**Input data**
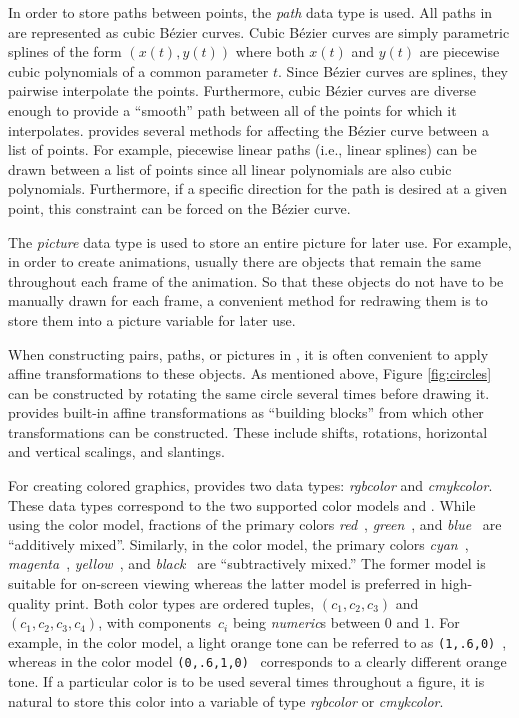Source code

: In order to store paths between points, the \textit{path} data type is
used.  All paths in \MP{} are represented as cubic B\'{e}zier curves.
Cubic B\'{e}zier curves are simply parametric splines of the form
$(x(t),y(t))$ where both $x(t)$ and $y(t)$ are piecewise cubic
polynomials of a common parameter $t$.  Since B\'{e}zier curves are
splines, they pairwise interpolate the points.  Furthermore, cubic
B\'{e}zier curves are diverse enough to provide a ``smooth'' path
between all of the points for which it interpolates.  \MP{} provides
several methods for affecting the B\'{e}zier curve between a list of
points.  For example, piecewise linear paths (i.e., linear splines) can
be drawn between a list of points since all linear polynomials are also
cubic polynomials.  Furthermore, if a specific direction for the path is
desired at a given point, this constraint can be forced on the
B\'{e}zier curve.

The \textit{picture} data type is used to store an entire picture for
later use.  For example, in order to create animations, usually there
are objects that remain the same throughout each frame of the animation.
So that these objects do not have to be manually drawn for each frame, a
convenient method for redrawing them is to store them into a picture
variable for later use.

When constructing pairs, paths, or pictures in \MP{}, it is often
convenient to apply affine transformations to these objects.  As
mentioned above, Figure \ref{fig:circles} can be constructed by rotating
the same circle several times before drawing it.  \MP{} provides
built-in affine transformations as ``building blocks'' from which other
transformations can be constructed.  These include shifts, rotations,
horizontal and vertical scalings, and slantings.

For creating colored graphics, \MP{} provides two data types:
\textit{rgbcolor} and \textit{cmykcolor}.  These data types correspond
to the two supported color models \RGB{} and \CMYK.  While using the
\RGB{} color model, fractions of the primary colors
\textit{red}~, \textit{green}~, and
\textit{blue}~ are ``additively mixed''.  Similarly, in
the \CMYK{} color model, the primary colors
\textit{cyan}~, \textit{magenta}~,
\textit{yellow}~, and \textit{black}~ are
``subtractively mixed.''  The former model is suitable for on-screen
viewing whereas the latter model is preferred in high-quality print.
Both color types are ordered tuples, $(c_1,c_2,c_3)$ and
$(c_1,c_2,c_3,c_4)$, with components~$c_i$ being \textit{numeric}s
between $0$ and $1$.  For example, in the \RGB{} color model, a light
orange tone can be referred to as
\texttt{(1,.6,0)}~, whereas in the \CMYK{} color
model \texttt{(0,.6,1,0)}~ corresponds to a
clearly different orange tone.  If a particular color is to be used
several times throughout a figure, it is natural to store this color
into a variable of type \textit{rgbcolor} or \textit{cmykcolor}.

==

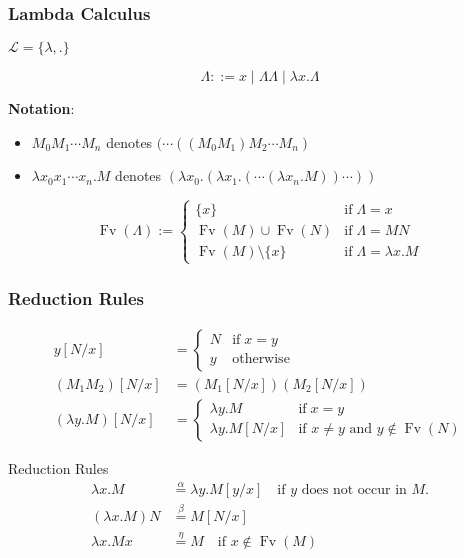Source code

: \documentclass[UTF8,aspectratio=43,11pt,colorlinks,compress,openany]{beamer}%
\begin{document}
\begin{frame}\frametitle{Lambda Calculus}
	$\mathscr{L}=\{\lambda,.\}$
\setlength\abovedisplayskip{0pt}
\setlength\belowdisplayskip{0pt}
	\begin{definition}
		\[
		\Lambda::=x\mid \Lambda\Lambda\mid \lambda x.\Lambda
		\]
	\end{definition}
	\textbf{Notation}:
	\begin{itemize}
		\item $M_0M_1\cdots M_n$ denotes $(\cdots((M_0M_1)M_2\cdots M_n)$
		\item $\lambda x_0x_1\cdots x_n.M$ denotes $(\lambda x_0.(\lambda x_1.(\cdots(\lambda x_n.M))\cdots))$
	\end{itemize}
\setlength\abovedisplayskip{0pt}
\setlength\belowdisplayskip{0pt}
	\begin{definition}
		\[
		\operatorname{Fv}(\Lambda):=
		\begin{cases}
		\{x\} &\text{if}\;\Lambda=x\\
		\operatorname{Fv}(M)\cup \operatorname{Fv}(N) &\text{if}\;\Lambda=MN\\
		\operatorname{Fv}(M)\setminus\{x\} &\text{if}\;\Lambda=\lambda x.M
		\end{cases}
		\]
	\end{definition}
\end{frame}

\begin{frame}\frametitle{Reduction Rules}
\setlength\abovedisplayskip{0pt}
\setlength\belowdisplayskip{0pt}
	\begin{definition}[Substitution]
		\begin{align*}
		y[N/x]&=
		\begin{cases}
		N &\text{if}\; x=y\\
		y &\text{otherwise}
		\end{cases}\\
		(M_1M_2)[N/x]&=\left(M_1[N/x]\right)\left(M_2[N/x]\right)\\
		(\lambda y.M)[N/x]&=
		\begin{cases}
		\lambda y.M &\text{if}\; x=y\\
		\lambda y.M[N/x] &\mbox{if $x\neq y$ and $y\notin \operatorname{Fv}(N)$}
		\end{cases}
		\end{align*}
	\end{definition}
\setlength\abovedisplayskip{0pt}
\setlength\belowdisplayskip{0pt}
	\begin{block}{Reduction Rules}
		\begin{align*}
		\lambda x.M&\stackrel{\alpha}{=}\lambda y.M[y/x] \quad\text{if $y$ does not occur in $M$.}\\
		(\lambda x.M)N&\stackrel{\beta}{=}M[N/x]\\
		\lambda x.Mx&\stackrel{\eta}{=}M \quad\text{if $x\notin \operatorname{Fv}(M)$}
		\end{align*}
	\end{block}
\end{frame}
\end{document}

--

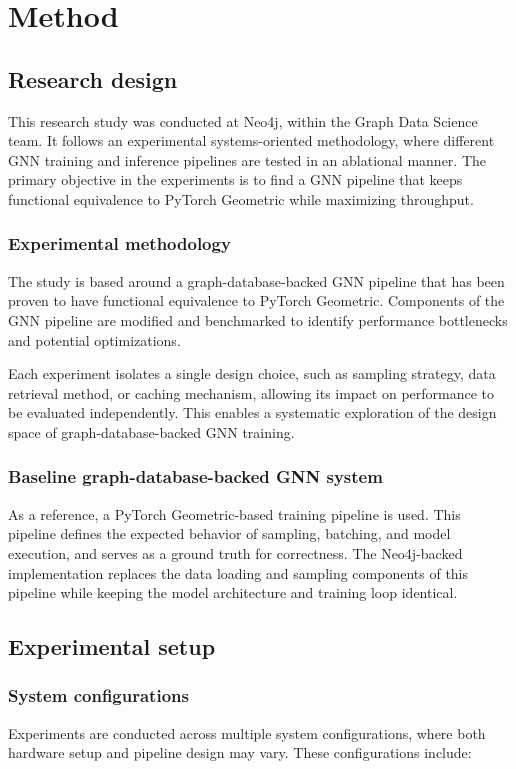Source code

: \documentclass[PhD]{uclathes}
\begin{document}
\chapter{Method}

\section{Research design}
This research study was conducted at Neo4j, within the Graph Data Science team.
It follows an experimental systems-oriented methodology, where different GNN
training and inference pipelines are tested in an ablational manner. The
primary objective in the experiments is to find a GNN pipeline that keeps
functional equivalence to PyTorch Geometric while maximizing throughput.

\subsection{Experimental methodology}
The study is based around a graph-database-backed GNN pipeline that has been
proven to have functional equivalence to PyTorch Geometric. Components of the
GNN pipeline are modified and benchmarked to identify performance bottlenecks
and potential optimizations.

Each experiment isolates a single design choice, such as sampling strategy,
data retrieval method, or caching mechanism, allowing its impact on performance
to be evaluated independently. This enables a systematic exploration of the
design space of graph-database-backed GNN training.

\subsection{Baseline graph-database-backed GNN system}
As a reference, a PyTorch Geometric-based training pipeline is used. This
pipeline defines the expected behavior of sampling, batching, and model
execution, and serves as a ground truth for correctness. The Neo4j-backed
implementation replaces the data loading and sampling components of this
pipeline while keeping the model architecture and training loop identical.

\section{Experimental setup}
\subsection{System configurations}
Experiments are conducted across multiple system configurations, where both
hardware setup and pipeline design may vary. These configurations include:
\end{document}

**Your assignment**
The answer should be one number, the count of lines in the data that include the string "into".

**Task response**
2